Response Biomedical Corp. Announces Execution of New

Response Biomedical Corp. Announces Execution of New Distribution
Agreement with Fisher HealthCare for U.S. Distribution of its
Response Infectious Disease Products 
VANCOUVER, BRITISH COLUMBIA -- (Marketwire) -- 01/24/13 -- Response
Biomedical Corp. (TSX:RBM)(OTCBB:RPBIF) (Response) announced today
that it has entered into a new nonexclusive distribution agreement
with Fisher HealthCare, part of Thermo Fisher Scientific to
distribute its Infectious Disease portfolio of RAMP(R) products in
the U.S. Fisher HealthCare is a global distributor of innovative
diagnostic technologies and laboratory products to hospitals,
physician office laboratories and alternate healthcare settings.  
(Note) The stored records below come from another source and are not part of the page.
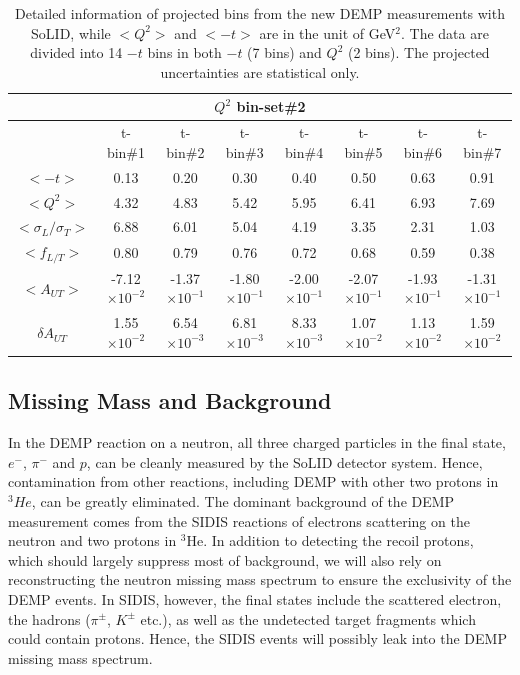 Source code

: \begin{table}[!ht]
\begin{tabular}{|c|c|c|c|c|c|c|c|}
\multicolumn{8}{|c|}{$Q^{2}$ bin-set\#2 } \\
\hline
      &  t-bin\#1 & t-bin\#2 & t-bin\#3 & t-bin\#4 & t-bin\#5 & t-bin\#6 & t-bin\#7 \\
  \hline
$<-t>$     &  0.13 &  0.20 & 0.30 & 0.40 & 0.50 & 0.63 & 0.91 \\
$<Q^{2}>$   &  4.32 &  4.83 & 5.42 & 5.95 & 6.41 & 6.93 & 7.69 \\
$<\sigma_{L}/\sigma_{T}>$   &  6.88 &  6.01 & 5.04 & 4.19 & 3.35 & 2.31 & 1.03 \\
$<f_{L/T}>$     &  0.80 &  0.79 & 0.76 & 0.72 & 0.68 & 0.59 & 0.38 \\
$<A_{UT}>$   &  -7.12$\times 10^{-2}$ &  -1.37$\times 10^{-1}$ & -1.80$\times 10^{-1}$ & -2.00$\times 10^{-1}$ & -2.07$\times 10^{-1}$ & -1.93$\times 10^{-1}$ & -1.31$\times 10^{-1}$ \\
$\delta A_{UT}$   &  1.55$\times 10^{-2}$ &  6.54$\times 10^{-3}$ & 6.81$\times 10^{-3}$ & 8.33$\times 10^{-3}$ & 1.07$\times 10^{-2}$ & 1.13$\times 10^{-2}$ & 1.59$\times 10^{-2}$ \\
\hline
\end{tabular}
\caption[Detailed information of projected bins]{\footnotesize{Detailed
information of projected bins from the new DEMP measurements with SoLID, while
$<Q^{2}>$ and $<-t>$ are in the unit of GeV$^{2}$. The data are
divided into 14 $-t$ bins in both $-t$ (7 bins) and $Q^{2}$ (2 bins).  The
projected uncertainties are statistical only.}}
\label{asym_bin_table}
\end{table} 

\subsection{Missing Mass and Background}

In the DEMP reaction on a neutron, all three charged particles in the final
state, $e^{-}$, $\pi^{-}$ and $p$, can be cleanly measured by the SoLID detector
system.  Hence, contamination from other reactions, including
DEMP with other two protons in $^{3}He$, can be greatly eliminated.  The
dominant background of the DEMP measurement comes from the SIDIS reactions of
electrons scattering on the neutron and two protons in $\mathrm{^{3}He}$. In
addition to detecting the recoil protons, which should largely suppress most of
background, we will also rely on reconstructing the neutron missing mass
spectrum to ensure the exclusivity of the DEMP events. In SIDIS, however, the
final states include the scattered electron, the hadrons ($\pi^{\pm}$,
$K^{\pm}$ etc.), as well as the undetected target fragments which could contain
protons. Hence, the SIDIS events will possibly leak into the DEMP missing mass
spectrum.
This is the second agreement entered into between Response's newly
formed, wholly owned U.S. subsidiary, Response Point of Care Inc.,
and a U.S. distributor in January 2013. Fisher will market Response's
Infectious Disease Point of Care (POC) test panel, which currently
includes the RAMP(R) Flu A + B test and the RAMP(R) RSV test, on the
RAMP(R) 200.  
"This is a key strategic agreement for Response as we continue our
investment into the U.S. marketplace for POC testing. The knowledge
and experience of Fisher HealthCare in this market is a vital part of
our strategy to substantially increase our penetration into this
highly competitive region. Our recent activity and focus within the
U.S. market has set an excellent foundation for growth highlighted by
these significant partnerships with well established and well
respected companies," stated Tim Shannon, Senior Vice President of
Worldwide Sales and Marketing for Response Biomedical Corp. "As
widely reported in the media, this year's influenza season is severe
which makes this agreement timely," added Shannon. 
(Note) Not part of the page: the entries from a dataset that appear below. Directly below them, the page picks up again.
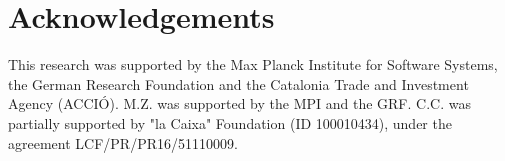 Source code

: \section{Acknowledgements}

This research was supported by the Max Planck Institute for Software Systems, the German Research Foundation and the Catalonia Trade
and Investment Agency (ACCI{\'O}).
%
M.Z. was supported by the MPI and the GRF.
%
C.C. was partially supported by "la Caixa" Foundation (ID 100010434), under the agreement LCF/PR/PR16/51110009.
%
Response's Flu A + B and RSV tests are run on the RAMP(R) 200 Reader
(the "Reader") diagnostic platform that quickly delivers objective
results through an easy-to-use self-timed Reader. The Reader detects
positive or negative results within 15 minutes that are directly
correlated with the presence or absence of the Flu A and B
nucleoprotein antigens or RSV F-protein antigen. For the Flu A + B
test, the Reader differentiates between and detects both influenza A
and B antigens and the result is displayed by the automated Reader.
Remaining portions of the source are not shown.